In 1979, Mc Cracken was long past his prime. A pity, because it is the only blemish on an otherwise splendid performance by Seiji Ozawa (Philips 4125112).

The young Jessye Norman could do anything she wanted with her voice, and her dark soprano with its enormous width is very sensual. A little dominant, it is true, not really an innocent lady, but I like it.

Jessye Norman sings ‘Du sendest mir einen Liebesblick’ :

Tatjana Troyanos is a very heartfelt Waldtaube. The whole was recorded live at the Boston Symphony Hall.


Gurre Chailly
I find the rendition by Riccardo Chailly (Decca 4737282) somewhat disappointing. It is a ‘studio’ recording (recorded in 1985 in Jesus-Christus-Kirche in Berlin), but the sound does not really come across. I also find Chailly a bit noisy, with few nuances.

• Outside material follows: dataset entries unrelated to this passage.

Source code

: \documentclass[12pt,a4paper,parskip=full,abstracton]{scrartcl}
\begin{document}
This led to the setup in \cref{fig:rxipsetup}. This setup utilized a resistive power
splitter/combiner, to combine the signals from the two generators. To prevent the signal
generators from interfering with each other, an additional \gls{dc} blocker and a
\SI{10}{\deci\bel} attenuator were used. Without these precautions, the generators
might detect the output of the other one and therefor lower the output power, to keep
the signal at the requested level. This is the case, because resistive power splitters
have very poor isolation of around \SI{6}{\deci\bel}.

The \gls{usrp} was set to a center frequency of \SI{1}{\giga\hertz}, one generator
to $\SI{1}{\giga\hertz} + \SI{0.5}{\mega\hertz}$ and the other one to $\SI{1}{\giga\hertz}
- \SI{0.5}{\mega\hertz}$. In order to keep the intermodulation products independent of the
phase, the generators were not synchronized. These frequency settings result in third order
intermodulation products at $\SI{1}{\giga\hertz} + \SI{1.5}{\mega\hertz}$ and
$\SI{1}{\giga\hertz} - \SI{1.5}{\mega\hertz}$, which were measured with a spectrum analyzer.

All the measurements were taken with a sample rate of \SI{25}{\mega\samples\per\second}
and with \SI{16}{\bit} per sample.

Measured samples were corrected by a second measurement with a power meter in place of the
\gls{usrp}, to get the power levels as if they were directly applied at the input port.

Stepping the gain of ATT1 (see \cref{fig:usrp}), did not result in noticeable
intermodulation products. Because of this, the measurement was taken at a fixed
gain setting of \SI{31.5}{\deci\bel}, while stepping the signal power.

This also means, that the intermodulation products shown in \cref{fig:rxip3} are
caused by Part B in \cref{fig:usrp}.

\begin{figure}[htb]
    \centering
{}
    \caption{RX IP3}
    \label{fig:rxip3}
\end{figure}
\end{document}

Siegfried Jerusalem just sounds Wagnerian, and that is, in this case, not a compliment. Also Susan Dunn (Tove), at the time a Chailly protégé, is not really adequate, sometimes it seems as if she does not know what she is singing. But then Brigitte Fassbaender (Waldtaube) comes along and any doubts are gone!


In 2009, Esa-Pekka Salonen (SIGCD173) caused a sensation with his performance at the Royal Festival Hall in London. And rightly so. The performance is really sizzling and the soloists, with foremost Soile Isokoski as the most beautiful Tove ever, are fantastic.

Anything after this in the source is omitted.